BEGIN Input data
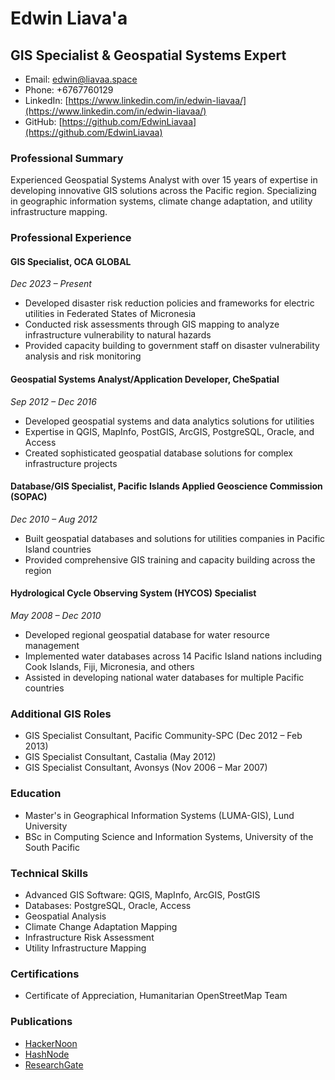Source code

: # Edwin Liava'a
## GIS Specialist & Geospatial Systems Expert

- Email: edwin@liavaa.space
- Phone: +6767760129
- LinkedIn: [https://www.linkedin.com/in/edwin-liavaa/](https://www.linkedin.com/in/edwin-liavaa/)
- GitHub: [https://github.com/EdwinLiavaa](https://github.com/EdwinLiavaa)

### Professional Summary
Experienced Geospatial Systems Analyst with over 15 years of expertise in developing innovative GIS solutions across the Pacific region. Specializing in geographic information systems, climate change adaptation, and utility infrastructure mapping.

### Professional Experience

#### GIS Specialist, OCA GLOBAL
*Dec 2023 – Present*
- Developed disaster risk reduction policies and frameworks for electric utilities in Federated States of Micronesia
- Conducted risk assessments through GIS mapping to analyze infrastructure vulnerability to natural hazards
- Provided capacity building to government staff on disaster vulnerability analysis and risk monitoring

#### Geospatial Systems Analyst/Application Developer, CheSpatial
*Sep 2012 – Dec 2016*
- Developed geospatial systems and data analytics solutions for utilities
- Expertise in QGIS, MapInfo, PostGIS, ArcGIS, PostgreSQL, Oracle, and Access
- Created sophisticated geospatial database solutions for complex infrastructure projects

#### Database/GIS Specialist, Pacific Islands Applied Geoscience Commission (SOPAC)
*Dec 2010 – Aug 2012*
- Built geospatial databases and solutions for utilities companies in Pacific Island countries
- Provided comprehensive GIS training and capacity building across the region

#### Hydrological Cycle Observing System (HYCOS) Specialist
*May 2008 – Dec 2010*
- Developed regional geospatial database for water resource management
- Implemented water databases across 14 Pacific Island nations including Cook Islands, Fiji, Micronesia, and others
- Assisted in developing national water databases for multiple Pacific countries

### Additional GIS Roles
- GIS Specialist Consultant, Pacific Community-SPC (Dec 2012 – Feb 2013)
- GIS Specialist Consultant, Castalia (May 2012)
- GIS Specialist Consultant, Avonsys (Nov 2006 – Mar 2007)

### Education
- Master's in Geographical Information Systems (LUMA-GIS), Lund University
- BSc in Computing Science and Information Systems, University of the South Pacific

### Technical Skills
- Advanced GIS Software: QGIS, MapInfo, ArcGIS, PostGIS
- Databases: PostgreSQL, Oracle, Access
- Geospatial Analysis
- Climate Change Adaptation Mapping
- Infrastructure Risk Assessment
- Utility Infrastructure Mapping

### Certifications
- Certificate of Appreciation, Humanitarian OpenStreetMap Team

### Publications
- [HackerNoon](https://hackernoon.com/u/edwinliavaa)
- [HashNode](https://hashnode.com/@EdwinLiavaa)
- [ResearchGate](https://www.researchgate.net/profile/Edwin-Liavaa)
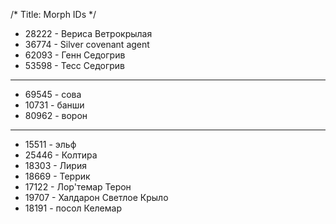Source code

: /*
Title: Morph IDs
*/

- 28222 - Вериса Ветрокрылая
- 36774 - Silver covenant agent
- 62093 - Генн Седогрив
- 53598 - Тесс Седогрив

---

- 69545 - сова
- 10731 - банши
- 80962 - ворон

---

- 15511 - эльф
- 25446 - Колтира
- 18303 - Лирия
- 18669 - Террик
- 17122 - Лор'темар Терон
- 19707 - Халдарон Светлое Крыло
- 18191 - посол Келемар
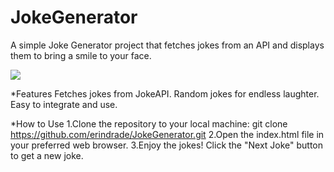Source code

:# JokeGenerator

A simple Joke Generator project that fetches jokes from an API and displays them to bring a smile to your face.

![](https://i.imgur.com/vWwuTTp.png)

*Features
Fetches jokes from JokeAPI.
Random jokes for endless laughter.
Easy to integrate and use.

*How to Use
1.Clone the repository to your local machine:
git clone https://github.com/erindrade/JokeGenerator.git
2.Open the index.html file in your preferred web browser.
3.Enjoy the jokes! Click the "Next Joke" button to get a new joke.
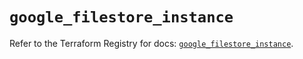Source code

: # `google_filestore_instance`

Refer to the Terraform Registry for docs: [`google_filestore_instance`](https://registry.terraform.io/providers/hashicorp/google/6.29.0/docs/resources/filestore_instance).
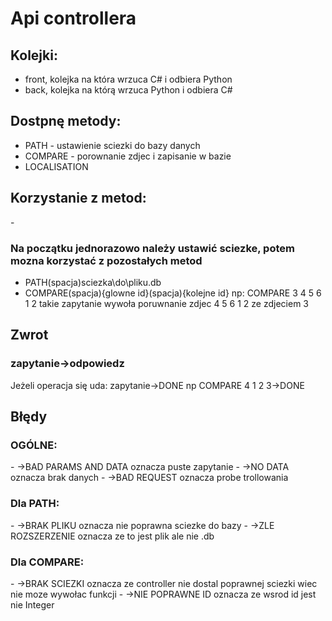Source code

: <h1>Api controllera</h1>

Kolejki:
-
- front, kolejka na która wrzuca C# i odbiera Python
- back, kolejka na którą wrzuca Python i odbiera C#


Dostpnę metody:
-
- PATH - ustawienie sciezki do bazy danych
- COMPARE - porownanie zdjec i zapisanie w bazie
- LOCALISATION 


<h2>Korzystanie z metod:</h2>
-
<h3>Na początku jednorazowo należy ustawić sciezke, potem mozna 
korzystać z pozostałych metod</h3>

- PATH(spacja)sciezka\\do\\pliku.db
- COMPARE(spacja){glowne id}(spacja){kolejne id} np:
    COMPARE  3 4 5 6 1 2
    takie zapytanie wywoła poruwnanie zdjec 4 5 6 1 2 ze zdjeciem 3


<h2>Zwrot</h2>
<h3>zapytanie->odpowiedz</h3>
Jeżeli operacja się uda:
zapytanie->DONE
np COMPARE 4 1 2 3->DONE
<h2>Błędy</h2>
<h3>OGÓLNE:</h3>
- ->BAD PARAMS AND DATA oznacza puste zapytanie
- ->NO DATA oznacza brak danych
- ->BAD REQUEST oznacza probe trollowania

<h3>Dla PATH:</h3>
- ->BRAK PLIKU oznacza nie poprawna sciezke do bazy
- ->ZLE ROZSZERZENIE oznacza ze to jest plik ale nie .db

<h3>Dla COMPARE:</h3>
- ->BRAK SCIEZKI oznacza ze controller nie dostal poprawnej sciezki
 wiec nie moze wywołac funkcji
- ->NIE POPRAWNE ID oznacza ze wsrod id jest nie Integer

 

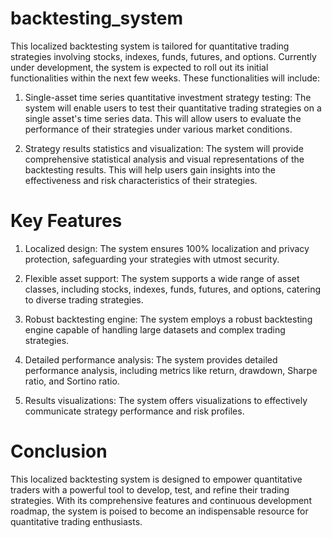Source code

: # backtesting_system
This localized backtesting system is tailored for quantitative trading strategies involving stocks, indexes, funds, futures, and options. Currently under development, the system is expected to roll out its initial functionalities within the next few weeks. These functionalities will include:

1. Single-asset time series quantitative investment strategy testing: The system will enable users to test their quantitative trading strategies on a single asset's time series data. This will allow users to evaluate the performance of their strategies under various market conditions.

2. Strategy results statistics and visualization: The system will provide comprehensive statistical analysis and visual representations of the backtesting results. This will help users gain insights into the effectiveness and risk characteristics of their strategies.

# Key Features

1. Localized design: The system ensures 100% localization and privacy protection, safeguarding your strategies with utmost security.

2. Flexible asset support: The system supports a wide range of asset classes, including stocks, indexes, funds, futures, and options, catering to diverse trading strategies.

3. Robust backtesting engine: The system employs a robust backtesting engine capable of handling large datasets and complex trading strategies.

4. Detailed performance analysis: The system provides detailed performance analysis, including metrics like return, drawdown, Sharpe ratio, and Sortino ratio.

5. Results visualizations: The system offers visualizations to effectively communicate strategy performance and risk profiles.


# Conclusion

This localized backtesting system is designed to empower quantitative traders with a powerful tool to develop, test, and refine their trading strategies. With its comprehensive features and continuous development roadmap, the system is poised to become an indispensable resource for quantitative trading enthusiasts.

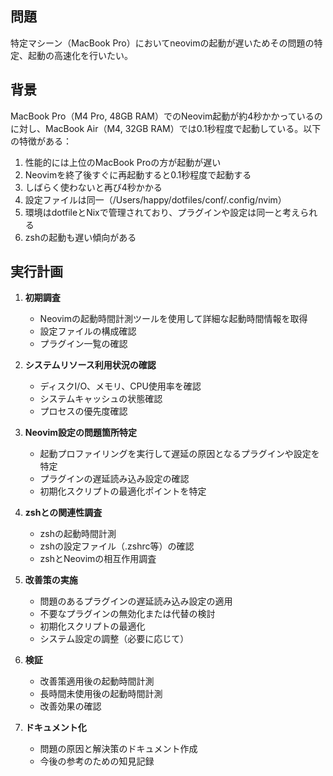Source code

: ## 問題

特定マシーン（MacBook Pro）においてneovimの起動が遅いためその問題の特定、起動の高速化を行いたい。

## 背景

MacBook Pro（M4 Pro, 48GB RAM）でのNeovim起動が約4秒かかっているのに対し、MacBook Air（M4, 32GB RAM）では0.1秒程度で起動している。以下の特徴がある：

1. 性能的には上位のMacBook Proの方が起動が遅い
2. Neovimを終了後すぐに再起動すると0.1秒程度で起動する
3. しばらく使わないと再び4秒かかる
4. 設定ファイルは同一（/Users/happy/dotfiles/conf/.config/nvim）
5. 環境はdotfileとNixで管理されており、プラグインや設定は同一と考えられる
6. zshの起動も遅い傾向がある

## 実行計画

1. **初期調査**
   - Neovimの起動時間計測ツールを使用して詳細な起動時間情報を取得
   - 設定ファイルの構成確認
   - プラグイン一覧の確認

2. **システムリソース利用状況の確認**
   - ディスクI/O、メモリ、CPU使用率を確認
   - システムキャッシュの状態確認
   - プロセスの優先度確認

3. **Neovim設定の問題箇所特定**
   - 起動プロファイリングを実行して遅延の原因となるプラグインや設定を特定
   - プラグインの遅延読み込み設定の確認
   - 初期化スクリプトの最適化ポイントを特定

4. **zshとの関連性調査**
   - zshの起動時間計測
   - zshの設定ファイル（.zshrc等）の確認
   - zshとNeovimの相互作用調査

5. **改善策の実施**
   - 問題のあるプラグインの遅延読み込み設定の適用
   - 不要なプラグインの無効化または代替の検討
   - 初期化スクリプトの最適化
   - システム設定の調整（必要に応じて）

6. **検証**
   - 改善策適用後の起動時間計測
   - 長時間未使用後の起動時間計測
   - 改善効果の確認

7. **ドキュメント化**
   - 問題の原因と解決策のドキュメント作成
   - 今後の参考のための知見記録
END Input data
BEGIN Input data
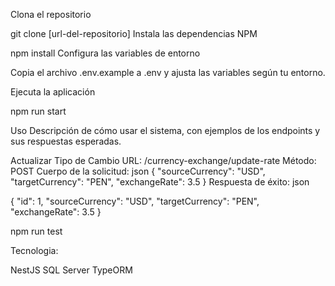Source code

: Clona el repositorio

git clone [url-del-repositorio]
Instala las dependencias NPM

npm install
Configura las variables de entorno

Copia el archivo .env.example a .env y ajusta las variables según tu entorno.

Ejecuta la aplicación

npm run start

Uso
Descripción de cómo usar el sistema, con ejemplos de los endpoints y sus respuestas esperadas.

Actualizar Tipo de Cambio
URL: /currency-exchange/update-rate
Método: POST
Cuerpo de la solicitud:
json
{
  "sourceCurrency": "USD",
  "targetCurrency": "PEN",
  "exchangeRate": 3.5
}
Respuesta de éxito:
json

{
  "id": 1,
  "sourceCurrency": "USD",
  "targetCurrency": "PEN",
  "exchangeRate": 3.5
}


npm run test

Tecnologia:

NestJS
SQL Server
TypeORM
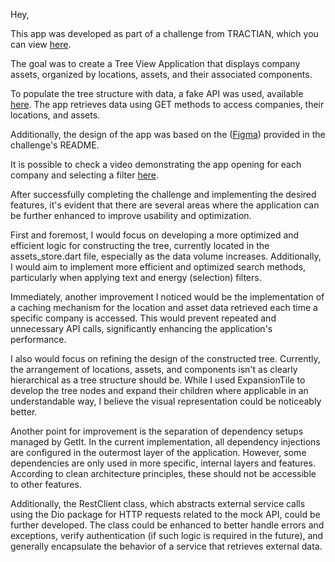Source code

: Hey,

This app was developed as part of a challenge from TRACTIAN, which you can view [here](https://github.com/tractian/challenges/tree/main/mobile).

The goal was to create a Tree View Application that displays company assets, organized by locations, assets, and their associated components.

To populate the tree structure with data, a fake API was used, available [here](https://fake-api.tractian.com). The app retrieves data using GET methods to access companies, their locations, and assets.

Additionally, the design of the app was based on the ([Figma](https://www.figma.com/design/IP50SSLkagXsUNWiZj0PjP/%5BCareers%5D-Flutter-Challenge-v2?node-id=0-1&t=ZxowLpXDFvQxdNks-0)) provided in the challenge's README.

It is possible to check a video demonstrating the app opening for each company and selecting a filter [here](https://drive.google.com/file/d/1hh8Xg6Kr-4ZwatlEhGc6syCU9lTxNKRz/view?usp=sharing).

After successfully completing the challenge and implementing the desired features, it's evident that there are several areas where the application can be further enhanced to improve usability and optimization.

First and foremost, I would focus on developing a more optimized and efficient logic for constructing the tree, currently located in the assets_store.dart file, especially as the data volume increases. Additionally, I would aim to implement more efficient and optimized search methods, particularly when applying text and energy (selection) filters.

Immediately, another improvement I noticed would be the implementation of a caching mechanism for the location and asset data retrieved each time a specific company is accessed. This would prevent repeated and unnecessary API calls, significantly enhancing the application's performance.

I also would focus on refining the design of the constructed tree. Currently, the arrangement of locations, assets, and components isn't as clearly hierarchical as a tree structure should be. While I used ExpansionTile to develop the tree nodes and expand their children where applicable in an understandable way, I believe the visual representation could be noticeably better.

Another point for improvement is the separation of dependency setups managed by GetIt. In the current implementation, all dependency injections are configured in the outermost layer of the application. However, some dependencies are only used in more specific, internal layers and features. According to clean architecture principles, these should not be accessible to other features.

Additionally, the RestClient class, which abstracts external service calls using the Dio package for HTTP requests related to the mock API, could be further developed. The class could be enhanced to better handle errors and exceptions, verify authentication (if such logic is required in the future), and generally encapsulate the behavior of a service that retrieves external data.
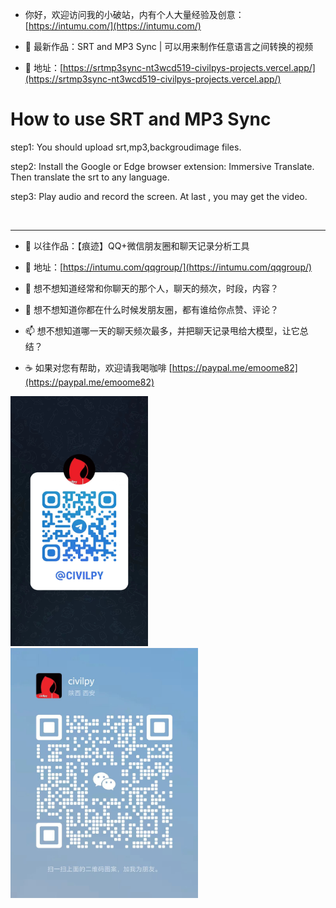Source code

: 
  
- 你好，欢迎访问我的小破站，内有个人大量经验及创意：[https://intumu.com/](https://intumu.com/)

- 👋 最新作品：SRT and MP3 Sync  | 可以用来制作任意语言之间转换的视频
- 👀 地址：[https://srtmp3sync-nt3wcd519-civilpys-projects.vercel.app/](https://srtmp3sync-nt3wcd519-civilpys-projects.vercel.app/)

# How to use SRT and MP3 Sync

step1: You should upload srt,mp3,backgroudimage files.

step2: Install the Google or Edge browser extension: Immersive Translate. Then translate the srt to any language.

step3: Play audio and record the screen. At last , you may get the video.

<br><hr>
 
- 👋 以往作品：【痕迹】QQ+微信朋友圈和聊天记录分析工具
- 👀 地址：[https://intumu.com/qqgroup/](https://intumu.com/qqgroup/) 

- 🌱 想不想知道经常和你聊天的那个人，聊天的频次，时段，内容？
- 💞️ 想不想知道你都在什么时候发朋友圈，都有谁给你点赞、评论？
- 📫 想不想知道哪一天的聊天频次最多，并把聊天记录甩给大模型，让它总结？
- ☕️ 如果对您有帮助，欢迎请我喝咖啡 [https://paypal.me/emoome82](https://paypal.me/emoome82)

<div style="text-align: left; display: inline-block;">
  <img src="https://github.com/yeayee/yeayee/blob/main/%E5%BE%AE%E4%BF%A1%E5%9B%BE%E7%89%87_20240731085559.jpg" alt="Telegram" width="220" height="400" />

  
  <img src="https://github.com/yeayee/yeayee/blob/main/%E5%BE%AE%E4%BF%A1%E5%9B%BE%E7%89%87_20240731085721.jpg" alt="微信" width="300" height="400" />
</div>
END Input data
Your goal:
Look through the entries above, and wherever a line holds the word "focus", copy it.

Result for this task:
First and foremost, I would focus on developing a more optimized and efficient logic for constructing the tree, currently located in the assets_store.dart file, especially as the data volume increases. Additionally, I would aim to implement more efficient and optimized search methods, particularly when applying text and energy (selection) filters.
I also would focus on refining the design of the constructed tree. Currently, the arrangement of locations, assets, and components isn't as clearly hierarchical as a tree structure should be. While I used ExpansionTile to develop the tree nodes and expand their children where applicable in an understandable way, I believe the visual representation could be noticeably better.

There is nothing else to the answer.